§ **Requirement**
Beginning with the line below that contains "Secure user sessions" and ending with the line that contains "4. Watch JSON logs in terminal", copy every line exactly. Copy nothing else.

- - -

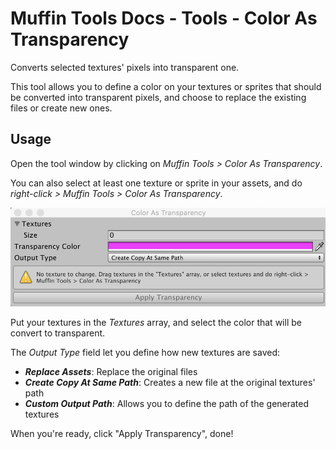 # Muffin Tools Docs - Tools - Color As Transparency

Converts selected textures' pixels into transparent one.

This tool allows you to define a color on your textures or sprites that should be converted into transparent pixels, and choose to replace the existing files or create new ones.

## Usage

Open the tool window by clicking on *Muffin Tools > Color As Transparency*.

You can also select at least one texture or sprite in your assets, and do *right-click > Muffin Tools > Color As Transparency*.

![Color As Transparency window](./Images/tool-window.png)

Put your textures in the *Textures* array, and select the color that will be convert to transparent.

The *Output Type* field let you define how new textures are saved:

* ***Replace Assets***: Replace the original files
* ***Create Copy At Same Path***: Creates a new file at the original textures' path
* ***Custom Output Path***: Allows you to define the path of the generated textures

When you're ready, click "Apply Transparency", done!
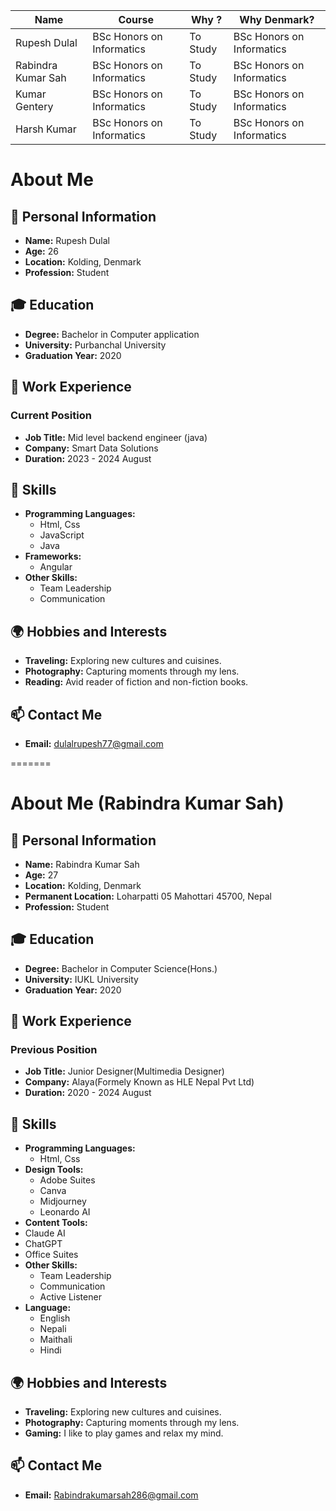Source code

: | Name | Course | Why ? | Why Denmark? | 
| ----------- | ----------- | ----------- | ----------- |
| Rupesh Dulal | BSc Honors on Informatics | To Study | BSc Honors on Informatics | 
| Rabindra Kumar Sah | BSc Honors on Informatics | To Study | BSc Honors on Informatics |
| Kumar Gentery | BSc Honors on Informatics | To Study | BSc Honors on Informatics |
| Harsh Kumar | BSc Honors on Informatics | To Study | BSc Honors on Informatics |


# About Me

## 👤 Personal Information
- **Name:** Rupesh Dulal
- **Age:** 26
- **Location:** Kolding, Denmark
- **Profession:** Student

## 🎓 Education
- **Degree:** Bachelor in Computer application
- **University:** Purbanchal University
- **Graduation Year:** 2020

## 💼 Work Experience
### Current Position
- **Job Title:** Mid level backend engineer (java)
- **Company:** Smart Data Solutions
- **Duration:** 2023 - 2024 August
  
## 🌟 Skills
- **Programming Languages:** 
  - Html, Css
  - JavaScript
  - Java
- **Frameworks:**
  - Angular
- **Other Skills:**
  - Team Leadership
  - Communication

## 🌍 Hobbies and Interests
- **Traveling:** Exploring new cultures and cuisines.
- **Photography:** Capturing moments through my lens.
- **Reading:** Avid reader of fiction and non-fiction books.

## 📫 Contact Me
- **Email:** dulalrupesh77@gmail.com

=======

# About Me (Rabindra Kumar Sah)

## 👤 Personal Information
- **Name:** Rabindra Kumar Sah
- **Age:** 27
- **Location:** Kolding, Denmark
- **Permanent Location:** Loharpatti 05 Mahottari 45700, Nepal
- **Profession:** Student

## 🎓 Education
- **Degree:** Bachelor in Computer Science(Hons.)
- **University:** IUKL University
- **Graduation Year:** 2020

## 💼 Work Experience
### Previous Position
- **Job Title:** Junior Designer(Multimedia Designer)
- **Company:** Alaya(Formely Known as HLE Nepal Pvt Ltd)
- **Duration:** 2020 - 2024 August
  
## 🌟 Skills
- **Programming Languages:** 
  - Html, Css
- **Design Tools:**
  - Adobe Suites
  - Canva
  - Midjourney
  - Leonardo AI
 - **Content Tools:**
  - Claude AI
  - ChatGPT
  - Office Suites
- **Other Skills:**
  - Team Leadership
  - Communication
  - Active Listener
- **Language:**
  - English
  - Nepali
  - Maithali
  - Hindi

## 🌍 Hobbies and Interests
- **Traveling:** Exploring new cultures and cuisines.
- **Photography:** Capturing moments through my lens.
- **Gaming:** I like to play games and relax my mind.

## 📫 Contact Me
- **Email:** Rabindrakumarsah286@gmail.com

- - -

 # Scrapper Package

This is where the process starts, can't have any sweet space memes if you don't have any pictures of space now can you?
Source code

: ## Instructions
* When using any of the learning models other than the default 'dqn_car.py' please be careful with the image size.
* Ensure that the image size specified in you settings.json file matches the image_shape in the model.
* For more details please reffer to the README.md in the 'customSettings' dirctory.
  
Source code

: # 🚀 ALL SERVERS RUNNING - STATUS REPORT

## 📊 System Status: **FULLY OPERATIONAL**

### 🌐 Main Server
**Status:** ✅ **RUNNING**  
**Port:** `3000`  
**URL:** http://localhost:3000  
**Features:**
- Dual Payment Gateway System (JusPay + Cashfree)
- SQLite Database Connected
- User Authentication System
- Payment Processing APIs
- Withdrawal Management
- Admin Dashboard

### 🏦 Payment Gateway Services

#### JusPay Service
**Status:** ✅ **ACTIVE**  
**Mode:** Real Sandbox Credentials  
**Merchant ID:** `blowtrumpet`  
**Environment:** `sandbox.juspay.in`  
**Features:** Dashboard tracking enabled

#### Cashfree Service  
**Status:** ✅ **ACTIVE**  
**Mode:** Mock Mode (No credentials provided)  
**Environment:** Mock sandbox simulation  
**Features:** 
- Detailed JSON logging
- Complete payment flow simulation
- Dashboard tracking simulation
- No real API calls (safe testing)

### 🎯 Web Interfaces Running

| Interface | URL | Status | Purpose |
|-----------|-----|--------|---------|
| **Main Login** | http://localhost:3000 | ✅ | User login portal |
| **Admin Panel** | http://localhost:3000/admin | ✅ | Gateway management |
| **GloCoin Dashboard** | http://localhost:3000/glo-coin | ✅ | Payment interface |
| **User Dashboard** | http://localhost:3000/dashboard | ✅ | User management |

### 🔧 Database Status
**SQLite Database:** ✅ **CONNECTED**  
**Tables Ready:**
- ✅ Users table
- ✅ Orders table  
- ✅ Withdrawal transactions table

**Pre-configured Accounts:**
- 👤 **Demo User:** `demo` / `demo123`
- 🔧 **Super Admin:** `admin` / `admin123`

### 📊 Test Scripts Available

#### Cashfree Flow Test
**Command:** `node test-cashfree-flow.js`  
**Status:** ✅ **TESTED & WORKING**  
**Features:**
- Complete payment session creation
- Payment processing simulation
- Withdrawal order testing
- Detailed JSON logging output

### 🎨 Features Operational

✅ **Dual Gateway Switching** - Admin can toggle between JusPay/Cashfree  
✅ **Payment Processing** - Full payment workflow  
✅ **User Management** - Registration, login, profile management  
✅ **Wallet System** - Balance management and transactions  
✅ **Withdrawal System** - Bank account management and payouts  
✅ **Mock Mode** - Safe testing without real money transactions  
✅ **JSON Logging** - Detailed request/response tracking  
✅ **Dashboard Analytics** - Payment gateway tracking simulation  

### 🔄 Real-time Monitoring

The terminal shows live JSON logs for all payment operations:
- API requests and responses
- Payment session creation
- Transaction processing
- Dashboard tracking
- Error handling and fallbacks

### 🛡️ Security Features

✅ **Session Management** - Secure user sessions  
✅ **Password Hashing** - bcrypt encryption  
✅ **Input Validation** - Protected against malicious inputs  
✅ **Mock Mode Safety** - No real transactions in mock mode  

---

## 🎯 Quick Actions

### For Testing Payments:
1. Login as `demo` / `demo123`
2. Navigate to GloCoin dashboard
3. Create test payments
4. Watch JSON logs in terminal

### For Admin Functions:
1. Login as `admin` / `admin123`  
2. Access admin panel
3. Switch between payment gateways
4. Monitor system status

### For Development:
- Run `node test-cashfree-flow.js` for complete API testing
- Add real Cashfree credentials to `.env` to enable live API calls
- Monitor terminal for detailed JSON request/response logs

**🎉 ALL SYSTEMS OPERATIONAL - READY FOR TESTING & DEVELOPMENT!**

- - -

§ **Result of this exercise**
✅ **Session Management** - Secure user sessions  
✅ **Password Hashing** - bcrypt encryption  
✅ **Input Validation** - Protected against malicious inputs  
✅ **Mock Mode Safety** - No real transactions in mock mode  

---

## 🎯 Quick Actions

### For Testing Payments:
1. Login as `demo` / `demo123`
2. Navigate to GloCoin dashboard
3. Create test payments
4. Watch JSON logs in terminal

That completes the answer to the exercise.